I was in Berlin again, riding in a taxi from the Brandenburg Gate west through the Tiergarten when I heard a song on the radio. It reminded me of the days when I was a teenager living in these parts.
The song starts:
“Don't think sorry is easily said.”
And it gets deeper after that, but wait a bit.
The area we drove through is likely the nicest part of Berlin, starting from the Gate, then the enormous building of Bundestag, which flies too many EU flags to be taken seriously, and going west to the golden Victory Column. The Column was erected to commemorate the victory in the Danish-Prussian war. To be fair, the Germans don’t have many wins to celebrate, so this one is as good as it gets. It features the Golden Lizzy on top, a statue weighing 35 tonnes, and I actually like the view of it.
Moving back in time a little, to earlier in the afternoon, I got into the taxi on the corner by the hotel, right by the Ku’damm.
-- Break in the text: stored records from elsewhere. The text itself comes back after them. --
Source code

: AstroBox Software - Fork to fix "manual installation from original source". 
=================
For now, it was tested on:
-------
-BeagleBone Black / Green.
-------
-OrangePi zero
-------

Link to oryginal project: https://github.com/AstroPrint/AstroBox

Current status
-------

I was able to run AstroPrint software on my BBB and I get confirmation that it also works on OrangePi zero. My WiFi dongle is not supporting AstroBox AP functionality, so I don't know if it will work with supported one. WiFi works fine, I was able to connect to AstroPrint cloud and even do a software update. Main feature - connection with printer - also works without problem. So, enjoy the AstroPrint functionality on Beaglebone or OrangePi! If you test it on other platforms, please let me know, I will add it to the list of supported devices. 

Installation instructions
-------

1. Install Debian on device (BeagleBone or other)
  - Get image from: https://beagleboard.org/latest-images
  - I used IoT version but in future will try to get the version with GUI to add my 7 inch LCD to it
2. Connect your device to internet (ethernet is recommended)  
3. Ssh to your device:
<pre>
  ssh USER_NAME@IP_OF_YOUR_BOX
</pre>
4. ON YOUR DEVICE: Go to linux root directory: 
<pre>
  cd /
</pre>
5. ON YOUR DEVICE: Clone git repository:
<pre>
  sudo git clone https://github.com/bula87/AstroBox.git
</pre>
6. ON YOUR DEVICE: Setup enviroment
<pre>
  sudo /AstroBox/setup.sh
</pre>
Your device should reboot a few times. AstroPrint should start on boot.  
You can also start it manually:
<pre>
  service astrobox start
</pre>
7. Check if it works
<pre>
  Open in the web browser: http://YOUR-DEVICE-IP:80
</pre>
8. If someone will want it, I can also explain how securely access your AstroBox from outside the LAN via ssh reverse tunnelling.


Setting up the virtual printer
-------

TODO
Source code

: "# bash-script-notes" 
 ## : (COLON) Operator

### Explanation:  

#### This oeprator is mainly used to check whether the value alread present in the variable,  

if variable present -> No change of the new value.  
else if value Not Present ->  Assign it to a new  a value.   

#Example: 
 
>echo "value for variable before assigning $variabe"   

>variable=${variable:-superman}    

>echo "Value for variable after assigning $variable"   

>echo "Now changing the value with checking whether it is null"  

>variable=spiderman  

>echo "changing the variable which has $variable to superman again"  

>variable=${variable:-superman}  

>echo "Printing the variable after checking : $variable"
The hotel is called Berlin Bristol now, used to be Kempinsky, but they dropped the Polish name. Fine.
“Tegel flughafen bitte,” I said to the older driver in my best German, but there was no fooling him. He looked in the mirror assessing me for a second and said “mach’ ich sofort boss”.
“You take visa?”
“All taxis in Germany do,” he replied in fluent English.
Guess it’s one way to find out.
The radio in the cream colored Mercedes was spewing news about Russia blocking the strait to the Black Sea, which caused the Ukraine stand off. The narrative was simplistic, just proving that the media doesn’t have a sense of harmony or a sense of time.
We listened to it for a while before the driver turned it off.
He actually did.
“It could be,” he said casually, “that Russia and Ukraine are in cahoots. Poroshenko’s approval rating is in the single digits right before the election. And now he has introduced martial law so he can postpone election for as long as he wants, could be years. And this is actually good for everybody. The Kremlin will keep their ally in Ukraine instead of some wild extremists. Poroshenko’s company’s chocolate products sell well in Moscow, so why kill a good business? Everybody goes home happy and the rest is just talking.”
“It’s playing chess, and the Russians beat everyone at it,” I said relaxing on the back seat, “but this kind of thinking gets no traction in the media.”
He drove in silence for a while as we were passing the depressingly neglected apartment houses of the old East Berlin. They sure look better with the leaves on the trees but it was too late now. It appeared that he thought about the same thing.
“I like Africa,” he said, “the weather here kills me. Besides, Africa is where humankind started. Have you ever been there?”
“In Morocco briefly, and my wife is down there right now, in Johannesburg.”
“Moving a little north,” he said, “some believe that the Sphinx predates the Egyptians and was actually a lion. Did you know that? There appears to be water erosion marks on it,” he said. “Which means that the Sahara was once a tropical place with trees and animals. If that’s true, then the original Sphinx may have existed even as far back as 10,000BC when a Lion would have faced the constellation, Leo.”
He looked at me in the mirror.
“Because, you know, it doesn’t anymore.”
“I do know, and I know a Leo, and he’s a brilliant young man.”
“You liked the song that played before,” he said looking at me in the mirror again. “It seemed to make an impression on you.”
“Not really,” I said, “because it is about falling out of love.”
“And this bothers you?”
“Yes, it does, life is not what it used to be but I do my best to adapt.”
He looked at me long enough that someone honked at us repeatedly in the traffic, until I said: “I’m doing my best, and that’s all I want to say.”
When we arrived at Tegel, the square payment terminal in the car couldn’t connect to the network.
“It’s because of all the interferences at the airport,” he said.
“I sure hope it doesn’t affect the planes.”
He laughed silently and we settled in cash.